Prozess um „Kinderheirat“: Familienministerium fordert Nachrichtensperre

In Istanbul beginnt am Montag der Prozess um den Fall einer jungen Frau, die als Sechsjährige mit einem Imam zwangsverheiratet wurde. Das türkische Familienministerium will im Vorfeld einen Öffentlichkeitsausschluss und eine Nachrichtensperre durchsetzen.

Am Montag beginnt an einem Strafgericht in Istanbul der Prozess um den Fall einer jungen Frau, die im Alter von sechs Jahren mit einem Imam zwangsverheiratet wurde. Angeklagt sind der „Ex-Mann“ der heute 24-Jährigen sowie ihre Eltern.

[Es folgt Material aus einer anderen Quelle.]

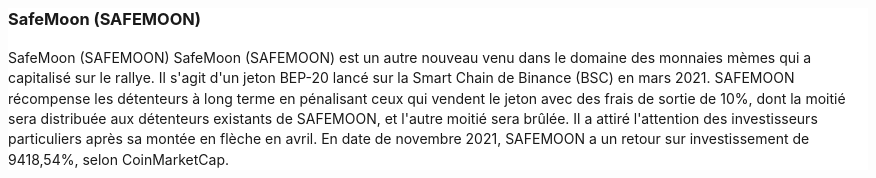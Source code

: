 ### SafeMoon (SAFEMOON)

SafeMoon (SAFEMOON) SafeMoon (SAFEMOON) est un autre nouveau venu dans le domaine des monnaies mèmes qui a capitalisé sur le rallye. Il s'agit d'un jeton BEP-20 lancé sur la Smart Chain de Binance (BSC) en mars 2021. SAFEMOON récompense les détenteurs à long terme en pénalisant ceux qui vendent le jeton avec des frais de sortie de 10%, dont la moitié sera distribuée aux détenteurs existants de SAFEMOON, et l'autre moitié sera brûlée. Il a attiré l'attention des investisseurs particuliers après sa montée en flèche en avril. En date de novembre 2021, SAFEMOON a un retour sur investissement de 9418,54%, selon CoinMarketCap.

Sie wirft ihrem Vater Yusuf Ziya Gümüşel, einflussreiches Mitglied der islamistischen Ismail-Ağa-Sekte und Gründer der AKP-nahen Hiranur-Stiftung, vor, sie 2004 mit dem damals 29-jährigen Ordensmann Kadir Istekli verheiratet zu haben.

Es war Gümüşel persönlich, der die sogenannte Imam-Ehe seiner Tochter mit dem „Bräutigam“, der als Hodscha (Koranlehrer) in der stiftungseigenen Medrese arbeitete, schloss. Laut Anklageschrift wurde dem Kind fortan durch Istekli körperliche und sexualisierte Gewalt angetan. Er muss sich wegen Vergewaltigung einer Minderjährigen und Heranwachsenden verantworten. Den Eltern wird zur Last gelegt, die jahrelangen Misshandlungen der Tochter durch Istekli zugelassen zu haben.

Das türkische Ministerium für Arbeit, Soziales und Familie tritt als Mitkläger in dem Verfahren auf. Kurz vor dem Prozessauftakt hat die Behörde bei Gericht einen Öffentlichkeitsausschluss beantragt. Kommt das Gericht dem Antrag nach, würde die Öffentlichkeit für die Dauer der Vernehmung aller Angeklagten ausgeschlossen und die Verhandlungen würden in nichtöffentlicher Sitzung durchgeführt werden. Darüber hinaus versucht das Ministerium, eine gerichtliche Nachrichtensperre über den gesamten Prozess durchzusetzen. Es wird erwartet, dass bei der Verfahrenseröffnung zunächst über diese Anträge entschieden wird.